PROBLEM DETAILS |
Check every line of the entries that follow, and copy the ones containing "utente".

DATA IN THIS EXERCISE |

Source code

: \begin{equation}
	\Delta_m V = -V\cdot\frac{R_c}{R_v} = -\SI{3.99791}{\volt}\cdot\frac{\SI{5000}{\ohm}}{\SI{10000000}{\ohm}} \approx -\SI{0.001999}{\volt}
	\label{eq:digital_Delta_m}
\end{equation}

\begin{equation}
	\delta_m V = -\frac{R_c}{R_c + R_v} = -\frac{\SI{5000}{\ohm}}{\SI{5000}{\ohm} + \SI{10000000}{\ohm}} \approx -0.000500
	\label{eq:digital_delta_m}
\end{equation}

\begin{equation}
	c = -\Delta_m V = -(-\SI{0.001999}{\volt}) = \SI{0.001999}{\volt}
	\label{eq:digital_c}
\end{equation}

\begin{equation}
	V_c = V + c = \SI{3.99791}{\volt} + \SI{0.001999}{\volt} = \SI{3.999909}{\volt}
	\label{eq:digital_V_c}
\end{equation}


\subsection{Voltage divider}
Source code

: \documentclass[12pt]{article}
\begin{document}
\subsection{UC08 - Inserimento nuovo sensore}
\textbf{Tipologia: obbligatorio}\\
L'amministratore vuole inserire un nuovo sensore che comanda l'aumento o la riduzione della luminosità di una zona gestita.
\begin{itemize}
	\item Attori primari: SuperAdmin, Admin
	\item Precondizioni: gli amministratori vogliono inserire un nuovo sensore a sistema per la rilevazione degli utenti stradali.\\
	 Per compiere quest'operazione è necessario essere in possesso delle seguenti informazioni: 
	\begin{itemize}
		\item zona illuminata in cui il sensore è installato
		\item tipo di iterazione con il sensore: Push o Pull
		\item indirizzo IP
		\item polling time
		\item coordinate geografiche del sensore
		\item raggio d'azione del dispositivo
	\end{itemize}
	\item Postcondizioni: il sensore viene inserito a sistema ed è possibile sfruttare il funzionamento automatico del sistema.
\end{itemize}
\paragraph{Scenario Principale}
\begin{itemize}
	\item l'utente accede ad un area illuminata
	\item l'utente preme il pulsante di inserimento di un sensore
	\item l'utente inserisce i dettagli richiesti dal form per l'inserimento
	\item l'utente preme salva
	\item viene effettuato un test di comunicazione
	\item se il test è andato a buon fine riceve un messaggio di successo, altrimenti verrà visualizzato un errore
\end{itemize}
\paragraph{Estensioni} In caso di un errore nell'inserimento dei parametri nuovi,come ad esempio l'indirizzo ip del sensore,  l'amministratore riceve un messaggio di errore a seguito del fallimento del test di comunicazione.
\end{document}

OUTPUT OF THE EXERCISE |
	\item l'utente accede ad un area illuminata
	\item l'utente preme il pulsante di inserimento di un sensore
	\item l'utente inserisce i dettagli richiesti dal form per l'inserimento
	\item l'utente preme salva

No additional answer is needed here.